• Exercise data:
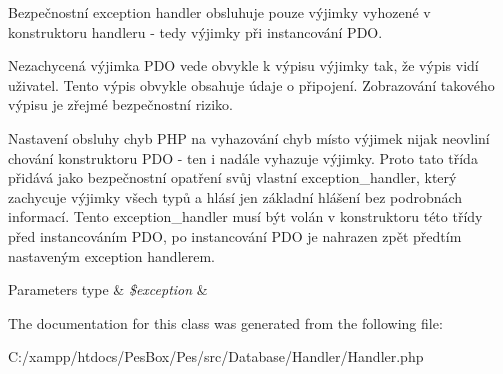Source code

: Bezpečnostní exception handler obsluhuje pouze výjimky vyhozené v konstruktoru handleru -\/ tedy výjimky při instancování P\+DO.

Nezachycená výjimka P\+DO vede obvykle k výpisu výjimky tak, že výpis vidí uživatel. Tento výpis obvykle obsahuje údaje o připojení. Zobrazování takového výpisu je zřejmé bezpečnostní riziko.

Nastavení obsluhy chyb P\+HP na vyhazování chyb místo výjimek nijak neovliní chování konstruktoru P\+DO -\/ ten i nadále vyhazuje výjimky. Proto tato třída přidává jako bezpečnostní opatření svůj vlastní exception\+\_\+handler, který zachycuje výjimky všech typů a hlásí jen základní hlášení bez podrobnách informací. Tento exception\+\_\+handler musí být volán v konstruktoru této třídy před instancováním P\+DO, po instancování P\+DO je nahrazen zpět předtím nastaveným exception handlerem.


\begin{DoxyParams}[1]{Parameters}
type & {\em \$exception} & \\
\hline
\end{DoxyParams}


The documentation for this class was generated from the following file\+:\begin{DoxyCompactItemize}
\item 
C\+:/xampp/htdocs/\+Pes\+Box/\+Pes/src/\+Database/\+Handler/Handler.\+php\end{DoxyCompactItemize}
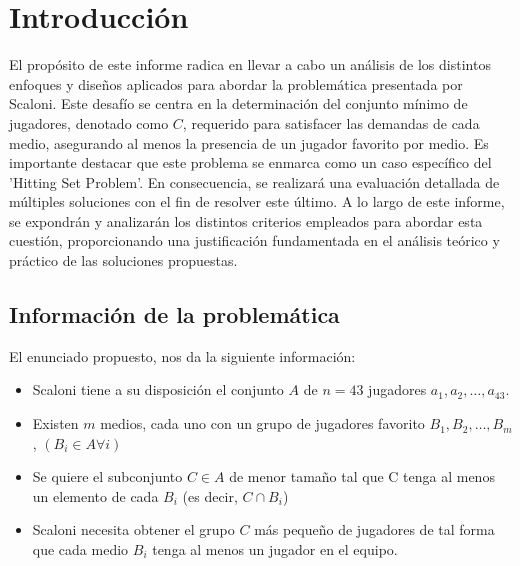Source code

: \section{Introducción}

El propósito de este informe radica en llevar a cabo un análisis de los 
distintos enfoques y diseños aplicados para abordar la problemática presentada por 
Scaloni. Este desafío se centra en la determinación del conjunto mínimo de jugadores,
denotado como $C$, requerido para satisfacer las demandas de cada medio, asegurando al 
menos la presencia de un jugador favorito por medio. Es importante destacar que este 
problema se enmarca como un caso específico del 'Hitting Set Problem'. En consecuencia, 
se realizará una evaluación detallada de múltiples soluciones con el fin de resolver este
último. A lo largo de este informe, se expondrán y analizarán los distintos criterios 
empleados para abordar esta cuestión, proporcionando una justificación fundamentada 
en el análisis teórico y práctico de las soluciones propuestas.

\subsection{Información de la problemática}

El enunciado propuesto, nos da la siguiente información:

\begin{itemize}

    \item Scaloni tiene a su disposición el conjunto $A$ de $n=43$ jugadores $a_1, a_2, \dots, a_{43}$.
    \item Existen $m$ medios, cada uno con un grupo de jugadores favorito $B_1, B_2, \dots, B_m$, 
    $(B_i \in A \forall i)$
    \item Se quiere el subconjunto $C \in A$ de menor tamaño tal que C tenga al menos un elemento de cada $B_i$ (es decir, $C \cap B_i$) 
    \item Scaloni necesita obtener el grupo $C$ más pequeño de jugadores de tal forma que cada medio $B_i$ tenga al menos un jugador en el equipo.

\end{itemize}
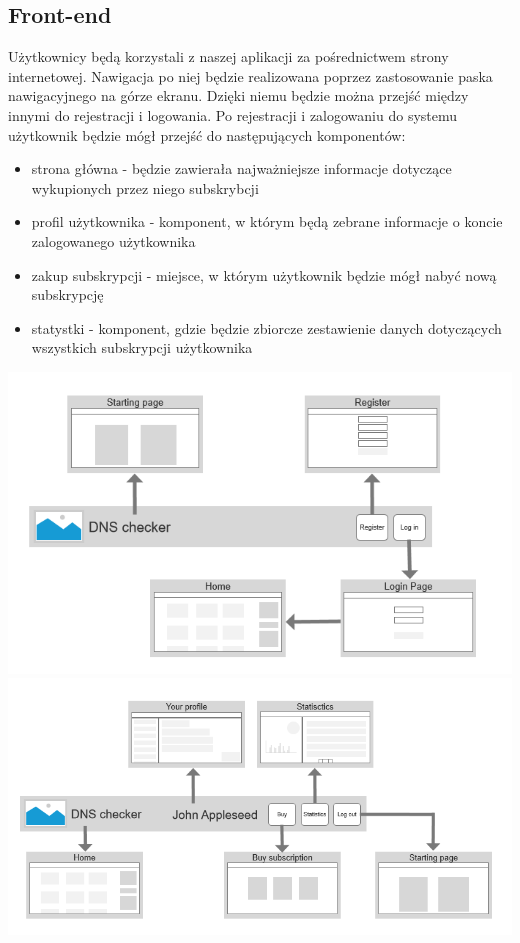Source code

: \subsection{Front-end}

\hspace{0.5cm} Użytkownicy będą korzystali z naszej aplikacji za pośrednictwem strony internetowej. Nawigacja po niej będzie realizowana poprzez zastosowanie paska nawigacyjnego na górze ekranu. Dzięki niemu będzie można przejść między innymi do rejestracji i logowania. Po rejestracji i zalogowaniu do systemu użytkownik będzie mógł przejść do następujących komponentów:
\begin{itemize}

    \item strona główna - będzie zawierała najważniejsze informacje dotyczące wykupionych przez niego subskrybcji
    \item profil użytkownika - komponent, w którym będą zebrane informacje o koncie zalogowanego użytkownika
    \item zakup subskrypcji - miejsce, w którym użytkownik będzie mógł nabyć nową subskrypcję
    \item statystki - komponent, gdzie będzie zbiorcze zestawienie danych dotyczących wszystkich subskrypcji użytkownika
\end{itemize}
\begin{center}
    \includegraphics[scale=0.75]{sitemap_not_li.png}
    \includegraphics[scale=0.75]{sitemap_logged_in.png}
\end{center}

• What you will do: The lines from the one containing "El enunciado propuesto, nos" through the last line above are to be repeated exactly, and only those. Any pictures must be left out.

• Exercise answer:
El enunciado propuesto, nos da la siguiente información:

\begin{itemize}

    \item Scaloni tiene a su disposición el conjunto $A$ de $n=43$ jugadores $a_1, a_2, \dots, a_{43}$.
    \item Existen $m$ medios, cada uno con un grupo de jugadores favorito $B_1, B_2, \dots, B_m$, 
    $(B_i \in A \forall i)$
    \item Se quiere el subconjunto $C \in A$ de menor tamaño tal que C tenga al menos un elemento de cada $B_i$ (es decir, $C \cap B_i$) 
    \item Scaloni necesita obtener el grupo $C$ más pequeño de jugadores de tal forma que cada medio $B_i$ tenga al menos un jugador en el equipo.

\end{itemize}
Source code

: \subsection{Front-end}

\hspace{0.5cm} Użytkownicy będą korzystali z naszej aplikacji za pośrednictwem strony internetowej. Nawigacja po niej będzie realizowana poprzez zastosowanie paska nawigacyjnego na górze ekranu. Dzięki niemu będzie można przejść między innymi do rejestracji i logowania. Po rejestracji i zalogowaniu do systemu użytkownik będzie mógł przejść do następujących komponentów:
\begin{itemize}

    \item strona główna - będzie zawierała najważniejsze informacje dotyczące wykupionych przez niego subskrybcji
    \item profil użytkownika - komponent, w którym będą zebrane informacje o koncie zalogowanego użytkownika
    \item zakup subskrypcji - miejsce, w którym użytkownik będzie mógł nabyć nową subskrypcję
    \item statystki - komponent, gdzie będzie zbiorcze zestawienie danych dotyczących wszystkich subskrypcji użytkownika
\end{itemize}
\begin{center}
    \includegraphics[scale=0.75]{sitemap_not_li.png}
    \includegraphics[scale=0.75]{sitemap_logged_in.png}
\end{center}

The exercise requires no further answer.